## Work to be completed
As you reproduce every line below, keep it exactly as written and leave out the images.
*** Information provided
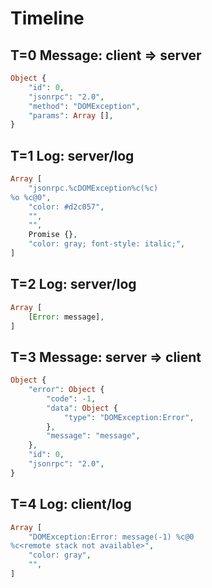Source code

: # Timeline

## T=0 Message: client => server

```php
Object {
    "id": 0,
    "jsonrpc": "2.0",
    "method": "DOMException",
    "params": Array [],
}
```

## T=1 Log: server/log

```php
Array [
    "jsonrpc.%cDOMException%c(%c)
%o %c@0",
    "color: #d2c057",
    "",
    "",
    Promise {},
    "color: gray; font-style: italic;",
]
```

## T=2 Log: server/log

```php
Array [
    [Error: message],
]
```

## T=3 Message: server => client

```php
Object {
    "error": Object {
        "code": -1,
        "data": Object {
            "type": "DOMException:Error",
        },
        "message": "message",
    },
    "id": 0,
    "jsonrpc": "2.0",
}
```

## T=4 Log: client/log

```php
Array [
    "DOMException:Error: message(-1) %c@0
%c<remote stack not available>",
    "color: gray",
    "",
]
```
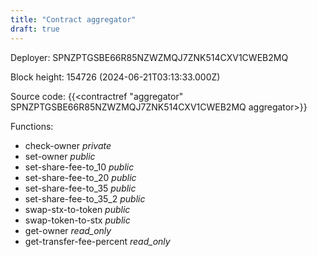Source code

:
 ```yaml
---
title: "Contract aggregator"
draft: true
---
```

Deployer: SPNZPTGSBE66R85NZWZMQJ7ZNK514CXV1CWEB2MQ


 



Block height: 154726 (2024-06-21T03:13:33.000Z)

Source code: {{<contractref "aggregator" SPNZPTGSBE66R85NZWZMQJ7ZNK514CXV1CWEB2MQ aggregator>}}

Functions:

* check-owner _private_
* set-owner _public_
* set-share-fee-to_10 _public_
* set-share-fee-to_20 _public_
* set-share-fee-to_35 _public_
* set-share-fee-to_35_2 _public_
* swap-stx-to-token _public_
* swap-token-to-stx _public_
* get-owner _read_only_
* get-transfer-fee-percent _read_only_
******
## Response area
Source code

: # Timeline

## T=0 Message: client => server

```php
Object {
    "id": 0,
    "jsonrpc": "2.0",
    "method": "DOMException",
    "params": Array [],
}
```

## T=1 Log: server/log

```php
Array [
    "jsonrpc.%cDOMException%c(%c)
%o %c@0",
    "color: #d2c057",
    "",
    "",
    Promise {},
    "color: gray; font-style: italic;",
]
```

## T=2 Log: server/log

```php
Array [
    [Error: message],
]
```

## T=3 Message: server => client

```php
Object {
    "error": Object {
        "code": -1,
        "data": Object {
            "type": "DOMException:Error",
        },
        "message": "message",
    },
    "id": 0,
    "jsonrpc": "2.0",
}
```

## T=4 Log: client/log

```php
Array [
    "DOMException:Error: message(-1) %c@0
%c<remote stack not available>",
    "color: gray",
    "",
]
```
Source code

:
 ```yaml
---
title: "Contract aggregator"
draft: true
---
```

Deployer: SPNZPTGSBE66R85NZWZMQJ7ZNK514CXV1CWEB2MQ


 



Block height: 154726 (2024-06-21T03:13:33.000Z)

Source code: {{<contractref "aggregator" SPNZPTGSBE66R85NZWZMQJ7ZNK514CXV1CWEB2MQ aggregator>}}

Functions:

* check-owner _private_
* set-owner _public_
* set-share-fee-to_10 _public_
* set-share-fee-to_20 _public_
* set-share-fee-to_35 _public_
* set-share-fee-to_35_2 _public_
* swap-stx-to-token _public_
* swap-token-to-stx _public_
* get-owner _read_only_
* get-transfer-fee-percent _read_only_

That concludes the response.